Where the word "cdot" appears in a line below, copy the whole line.

*** Opening of Task material ***

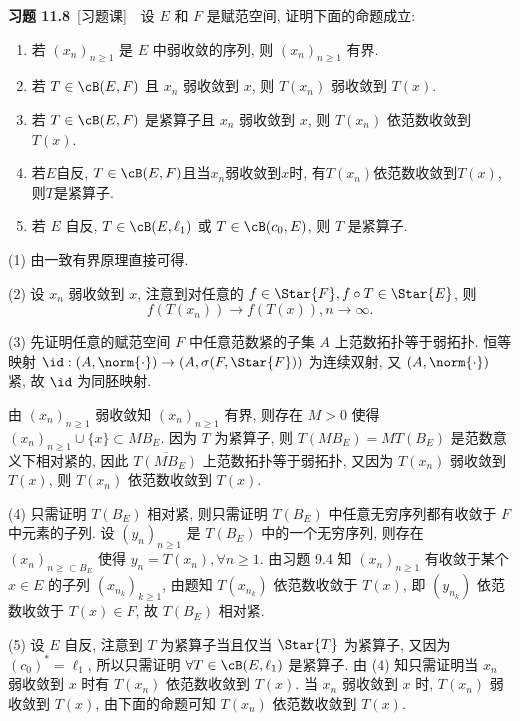 	\textbf{习题 11.8}\ [习题课]\ \ 设 $ E $ 和 $ F $ 是赋范空间, 证明下面的命题成立:
	\begin{enumerate}
		\item 若 $ (x_{n})_{n\geqslant1} $ 是 $ E $ 中弱收敛的序列, 则 $ (x_{n})_{n\geqslant1} $ 有界.
		\item 若 $ T\in\cB(E, F) $ 且 $ x_{n} $ 弱收敛到 $ x $, 则 $ T(x_{n}) $ 弱收敛到 $ T(x) $.
		\item 若 $ T\in\cB(E, F) $ 是紧算子且 $ x_{n} $ 弱收敛到 $ x $, 则 $ T(x_{n}) $ 依范数收敛到 $ T(x) $.
		\item 若$ E $自反, $ T\in\cB(E,F) $且当$ x_n $弱收敛到$ x $时, 有$ T(x_n) $依范数收敛到$ T(x) $, 则$ T $是紧算子. 
		\item 若 $ E $ 自反, $ T\in\cB(E, \ell_{1}) $ 或 $ T\in\cB(c_{0}, E) $, 则 $ T $ 是紧算子.
	\end{enumerate}
	\begin{answer}
		(1) 由一致有界原理直接可得.

		(2) 设 $ x_{n} $ 弱收敛到 $ x $, 注意到对任意的 $ f\in\Star{F}, f\circ T\in\Star{E} $, 则
		\[
			f(T(x_{n}))\to f(T(x)), n\to\infty.
		\]

		(3) 先证明任意的赋范空间 $ F $ 中任意范数紧的子集 $ A $ 上范数拓扑等于弱拓扑. 恒等映射 $ \id: (A, \norm{\cdot})\to (A, \sigma(F, \Star{F})) $ 为连续双射, 又 $ (A, \norm{\cdot}) $ 紧, 故 $ \id $ 为同胚映射.
		
		由 $ (x_{n})_{n\geqslant1} $ 弱收敛知 $ (x_{n})_{n\geqslant1} $ 有界, 则存在 $ M>0 $ 使得 $ (x_{n})_{n\geqslant 1}\cup\{ x \}\subset MB_{E} $. 因为 $ T $ 为紧算子, 则 $ T(MB_{E})=MT(B_{E}) $ 是范数意义下相对紧的, 因此 $ \overline{T(MB_{E})} $ 上范数拓扑等于弱拓扑, 又因为 $ T(x_{n}) $ 弱收敛到 $ T(x) $, 则 $ T(x_{n}) $ 依范数收敛到 $ T(x) $.

		(4) 只需证明 $ T(B_{E}) $ 相对紧, 则只需证明 $ T(B_{E}) $ 中任意无穷序列都有收敛于 $ F $ 中元素的子列. 设 $ (y_{n})_{n\geqslant1} $ 是 $ T(B_{E}) $ 中的一个无穷序列, 则存在 $ (x_{n})_{n\geqslant \subset B_{E}} $ 使得 $ y_{n}=T(x_{n}), \forall n\geqslant1 $. 由习题 9.4 知 $ (x_{n})_{n\geqslant1} $ 有收敛于某个 $ x\in E $ 的子列 $ (x_{n_{k}})_{k\geqslant1} $, 由题知 $ T(x_{n_{k}}) $ 依范数收敛于 $ T(x) $, 即 $ (y_{n_{k}}) $ 依范数收敛于 $ T(x)\in F $, 故 $ T(B_{E}) $ 相对紧.

		(5) 设 $ E $ 自反, 注意到 $ T $ 为紧算子当且仅当 $ \Star{T} $ 为紧算子, 又因为 $ (c_{0})^{*}=\ell_{1} $, 所以只需证明 $ \forall T\in \cB(E, \ell_{1}) $ 是紧算子. 由 (4) 知只需证明当 $ x_{n} $ 弱收敛到 $ x $ 时有 $ T(x_{n}) $ 依范数收敛到 $ T(x) $. 当 $ x_{n} $ 弱收敛到 $ x $ 时, $ T(x_{n}) $ 弱收敛到 $ T(x) $, 由下面的命题可知 $ T(x_{n}) $ 依范数收敛到 $ T(x) $.\qedhere
	\end{answer}

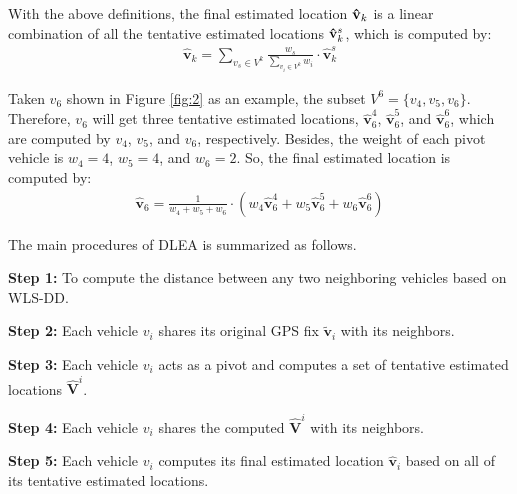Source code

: \documentclass[letterpaper, 10 pt, conference]{ieeeconf}
\begin{document}
With the above definitions, the final estimated location ${\bf{\hat v}}_k $ is a linear combination of all the tentative estimated locations ${\bf{\hat v}}_k^s $, which is computed by:
\begin{eqnarray}
{\mathbf{\hat v}}_k  = \sum\limits_{v_s  \in V^k } {\frac{{w_s }}{{\sum\limits_{v_i  \in V^k } {w_i } }} \cdot {\mathbf{\hat v}}_k^s }
\end{eqnarray}


Taken  $v_6$ shown in Figure \ref{fig:2} as an example, the subset $V^6  = \{ v_4 ,v_5 ,v_6 \}$. Therefore, $v_6$ will get three tentative estimated locations, ${\mathbf{\hat v}}_6^4 $,  ${\mathbf{\hat v}}_6^5$, and ${\mathbf{\hat v}}_6^6 $, which are computed by $v_4$, $v_5$, and $v_6$, respectively. Besides, the weight of each pivot vehicle is $w_4=4$, $w_5=4$, and $w_6=2$. So, the final estimated location is computed by:
\begin{align*}
{\mathbf{\hat v}}_6  = \frac{1}{{w_4  + w_5  + w_6 }} \cdot (w_4 {\mathbf{\hat v}}_6^4  + w_5 {\mathbf{\hat v}}_6^5  + w_6 {\mathbf{\hat v}}_6^6 )
\end{align*}

The main procedures of  DLEA  is summarized as follows.

\textbf{Step 1:} To compute the distance between any two neighboring vehicles based on WLS-DD.

\vspace{0.3em}

\textbf{Step 2:} Each vehicle $v_i$ shares its original GPS fix ${\mathbf{\tilde v}}_i $ with its neighbors.

\vspace{0.3em}

\textbf{Step 3:} Each vehicle $v_i$ acts as a pivot and computes a set of tentative estimated locations ${\mathbf{\hat V}}^i $.

\vspace{0.3em}

\textbf{Step 4:} Each vehicle  $v_i$ shares the computed ${\mathbf{\hat V}}^i $ with its neighbors.

\vspace{0.3em}

\textbf{Step 5:} Each vehicle $v_i$  computes its final estimated location ${\mathbf{\hat v}}_i $ based on all of its tentative estimated locations.
\end{document}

*** Close of Task material ***

--- Task output ---
		(3) 先证明任意的赋范空间 $ F $ 中任意范数紧的子集 $ A $ 上范数拓扑等于弱拓扑. 恒等映射 $ \id: (A, \norm{\cdot})\to (A, \sigma(F, \Star{F})) $ 为连续双射, 又 $ (A, \norm{\cdot}) $ 紧, 故 $ \id $ 为同胚映射.
{\mathbf{\hat v}}_k  = \sum\limits_{v_s  \in V^k } {\frac{{w_s }}{{\sum\limits_{v_i  \in V^k } {w_i } }} \cdot {\mathbf{\hat v}}_k^s }
{\mathbf{\hat v}}_6  = \frac{1}{{w_4  + w_5  + w_6 }} \cdot (w_4 {\mathbf{\hat v}}_6^4  + w_5 {\mathbf{\hat v}}_6^5  + w_6 {\mathbf{\hat v}}_6^6 )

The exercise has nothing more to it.